The show’s namesake painting is a rare self-portrait showing the artist having a tattoo done, something he did in real life every Friday for over four years until his entire body was covered in small works of vernacular art. The idea was not to masterplan a perfect breathing canvas, but to explore the physical plasticity and freedom of expression of one’s body — a vivid example of one of his own personal paradises.
Odedina came to painting relatively late in life. Born in Ibadan in 1960, he moved to the UK to study architecture and went on to establish his own practice.
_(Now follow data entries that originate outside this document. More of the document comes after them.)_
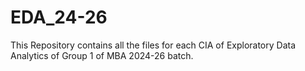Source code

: # EDA_24-26
This Repository contains all the files for each CIA of Exploratory Data Analytics of Group 1 of MBA 2024-26 batch.
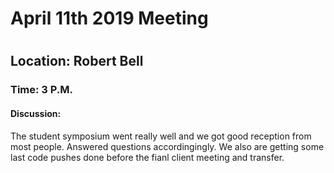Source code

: <h1>April 11th 2019 Meeting<h1>
<h2>Location: Robert Bell</h2>
<h3>Time: 3 P.M.</h3>
<h4>Discussion:</h4>
<p>The student symposium went really well and we got good reception from most people. Answered questions accordingingly. 
We also are getting some last code pushes done before the fianl client meeting and transfer.</p>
Then on a trip to Salvador in 2007 with his family he was confronted with Candomblé, a religion fusing Catholic and Yoruba beliefs that spoke to him deeply. “I knew a lot of these gods from growing up in Nigeria so when I saw how phenomenal they were in Brazil and how they offered people so much comfort, strength and beauty, it was one of those points where I realised life had to change for me,” he recalls. “There was also something extraordinary about the vigour of the popular arts in daily life inspired by these deities. That search for harmony was worth paying attention to.”
And so Odedina went for a divination and discovered that his two orishas were Șàngó, god of thunder — who for him represented the future —and Ogun, the primordial god of iron and war. He bought a second home in Salvador, started painting, and soon enough his new passion became his everything. These and other Yoruba deities and their related iconographies now live in his works and help him to further investigate the universal struggles and hopes that feed our shared humanity. “Why are we looking for the differences between science and belief? As twenty-first-century creatures we can go beyond empirical information to have a word with all of these wonderfully poetic constructions and have full reign to pull ideas out of them,” he says.
Another one of his myriad inspirations is Frida Kahlo, whose artistic voice he embraced after visiting her home in Mexico City. His diptych painting, The Adoration of Frida Kahlo, was nominated for the BP Portrait Award in 2013 at the National Portrait Gallery, and helped him make the transition to being a full-time artist. Since then he has enjoyed solo shows at 1:54 Contemporary African Art Fair, The Department Store and Brixton East, and has joined group exhibitions at Stephen Friedman, Knight Webb Gallery and The Royal Academy. With plans to show in Los Angeles and Lagos next, this deserved success speaks to the emotional intelligence of the work and the man who makes it. His paintings celebrate our triumphs, tragedies and flaws with a true heart. Now, how about that coffee?